Mordkommission Istanbul (Folge 20) "Tödliche Gier" (Deutschland 2018, Regina Ziegler-Filmproduktion für ARD Das Erste), Drehbuch: Horst Freund, Regie: Marc Brummundl, 88 min
Aus Sicherheitsgründen verlegte die Produktionsfirma wegen mehrerer Terroranschläge in der Türkei die Serie nach Folge 18 von den Originalschauplätzen nach Thailand. Was wie eine banale Entscheidung klingt, hat Konsequenzen, die die gesamte Atmosphäre der Serie verändert haben. Während das Publikum in den früheren Folgen eine Türkei wiedererkennen konnten, die sie zum Beispiel aus ihrem Urlaub oder aus Vorträgen kennen, muß die Türkei in Südostasien erst bewußt inszeniert werden. Ab Folge 19 zeigt die Serie deshalb Istanbul als hochmoderne Megalopolis, die als Weltstadt zu den Schrittmachern der Zukunft gehört.

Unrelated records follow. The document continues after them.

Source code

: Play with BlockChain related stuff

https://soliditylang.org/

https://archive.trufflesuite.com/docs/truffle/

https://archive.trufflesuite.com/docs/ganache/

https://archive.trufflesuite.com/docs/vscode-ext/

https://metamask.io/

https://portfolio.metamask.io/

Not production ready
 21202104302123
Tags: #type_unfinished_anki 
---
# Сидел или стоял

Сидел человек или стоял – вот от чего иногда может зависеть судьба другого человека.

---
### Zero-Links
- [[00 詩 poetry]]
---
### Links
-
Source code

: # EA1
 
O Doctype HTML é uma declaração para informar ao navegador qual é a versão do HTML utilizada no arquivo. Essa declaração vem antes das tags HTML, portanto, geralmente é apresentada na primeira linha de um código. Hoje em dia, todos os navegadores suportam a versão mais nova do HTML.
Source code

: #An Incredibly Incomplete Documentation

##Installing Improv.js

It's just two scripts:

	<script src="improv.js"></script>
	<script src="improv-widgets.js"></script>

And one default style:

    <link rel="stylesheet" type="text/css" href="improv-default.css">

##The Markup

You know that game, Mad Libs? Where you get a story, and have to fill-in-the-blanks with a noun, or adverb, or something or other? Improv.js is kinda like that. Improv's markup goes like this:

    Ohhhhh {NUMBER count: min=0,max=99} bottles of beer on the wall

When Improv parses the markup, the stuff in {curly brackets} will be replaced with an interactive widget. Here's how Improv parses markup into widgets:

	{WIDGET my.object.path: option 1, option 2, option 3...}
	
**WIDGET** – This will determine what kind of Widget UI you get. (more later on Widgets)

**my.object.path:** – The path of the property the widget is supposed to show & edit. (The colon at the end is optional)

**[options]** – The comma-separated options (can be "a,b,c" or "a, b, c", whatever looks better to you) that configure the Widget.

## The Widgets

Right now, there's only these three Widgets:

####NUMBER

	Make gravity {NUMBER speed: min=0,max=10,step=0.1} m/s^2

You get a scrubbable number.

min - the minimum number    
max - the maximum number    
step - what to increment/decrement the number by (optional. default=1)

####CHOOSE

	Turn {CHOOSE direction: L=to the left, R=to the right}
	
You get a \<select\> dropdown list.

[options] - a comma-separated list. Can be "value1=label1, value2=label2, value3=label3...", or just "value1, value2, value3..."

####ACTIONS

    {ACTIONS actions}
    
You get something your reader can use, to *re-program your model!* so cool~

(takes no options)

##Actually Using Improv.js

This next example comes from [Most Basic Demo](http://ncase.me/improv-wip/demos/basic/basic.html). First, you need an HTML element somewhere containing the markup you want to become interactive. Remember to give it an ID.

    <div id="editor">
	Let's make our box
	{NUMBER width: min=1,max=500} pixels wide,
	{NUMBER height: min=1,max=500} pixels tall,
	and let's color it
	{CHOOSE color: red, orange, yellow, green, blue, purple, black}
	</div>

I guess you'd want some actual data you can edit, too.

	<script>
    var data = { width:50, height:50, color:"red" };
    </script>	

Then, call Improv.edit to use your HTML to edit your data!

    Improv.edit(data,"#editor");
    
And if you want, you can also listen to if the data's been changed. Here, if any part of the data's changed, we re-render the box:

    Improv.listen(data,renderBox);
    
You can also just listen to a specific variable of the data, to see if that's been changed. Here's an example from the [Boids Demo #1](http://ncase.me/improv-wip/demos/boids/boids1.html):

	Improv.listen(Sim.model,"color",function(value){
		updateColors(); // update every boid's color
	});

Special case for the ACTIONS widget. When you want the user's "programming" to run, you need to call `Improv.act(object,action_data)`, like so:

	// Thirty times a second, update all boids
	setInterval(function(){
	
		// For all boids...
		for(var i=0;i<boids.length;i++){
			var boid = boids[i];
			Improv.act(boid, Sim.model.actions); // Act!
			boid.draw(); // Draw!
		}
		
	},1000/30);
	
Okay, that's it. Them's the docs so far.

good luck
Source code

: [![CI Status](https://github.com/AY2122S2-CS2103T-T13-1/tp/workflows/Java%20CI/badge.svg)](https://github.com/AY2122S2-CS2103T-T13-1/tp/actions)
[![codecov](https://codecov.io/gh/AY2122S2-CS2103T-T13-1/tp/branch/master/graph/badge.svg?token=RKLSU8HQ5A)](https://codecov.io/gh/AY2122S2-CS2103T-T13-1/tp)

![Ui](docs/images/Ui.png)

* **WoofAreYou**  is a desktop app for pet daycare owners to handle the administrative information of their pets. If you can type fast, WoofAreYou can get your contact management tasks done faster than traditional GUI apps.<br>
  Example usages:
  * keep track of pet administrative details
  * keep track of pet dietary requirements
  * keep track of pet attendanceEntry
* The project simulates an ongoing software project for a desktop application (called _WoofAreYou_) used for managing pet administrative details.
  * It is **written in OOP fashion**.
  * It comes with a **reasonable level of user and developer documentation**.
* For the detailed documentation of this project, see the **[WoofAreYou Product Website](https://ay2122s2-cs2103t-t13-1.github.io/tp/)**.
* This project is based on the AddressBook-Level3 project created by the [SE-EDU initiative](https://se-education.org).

Naheliegenderweise kreist die neueste Episode um einen skrupellosen Baumagnaten, der seine Hände im wörtlichen Sinne über der Stadt hat und als Wirtschaftstycoon von mächtigen Freunden in der Verwaltung geschützt wird, obwohl Kommissar Mehmet Özakın noch eine Rechnung mit ihm offen hat.
Dursun Kara stammt aus kleinsten Verhältnissen und ist stolz, es ohne Abitur oder Universitätsabschluß ganz an die Spitze der Baubranche gebracht zu haben. Leute mit geringem Einkommen reißen sich um seine kleinen Wohnungen in riesigen Siedlungen, weil sie den Ruf haben, Erdbeben schadlos zu überstehen. Er führt sein Unternehmen Durka mit harter Hand, so daß ihn sogar seine beiden wichtigsten Manager, Mahmoud Erbil und Tufan Ünsal, fürchten.
Zu Recht: Als Kara am Beginn seiner Karriere stand, erschlug er einen Geldeintreiber. Damals ermittelte Kommissar Özakın, der ihn wegen Mordes hinter Gittern gesehen hätte, aber der Richter verhandelte den Fall als Notwehr, so daß Kara freigelassen werden mußte.
Weil Karas Geschäftsführer Mahmoud Erbil ohne dessen Wissen mit Firmengeldern spekulierte, gerät er ins Visier seines Bosses, der Rechenschaft von ihm verlangt. Mit einer weiteren Spekulation in der Nacht will Erbil seine Unterschlagung wettmachen, doch sein Plan scheitert - und er besäuft sich in seinem Büro. Mitten in der Nacht wankt er zu seinem Auto auf dem Parkplatz, in dem er zusammenbricht. Fast im selben Moment läßt ein Molotow-Cocktail sein Fahrzeug in Flammen aufgehen.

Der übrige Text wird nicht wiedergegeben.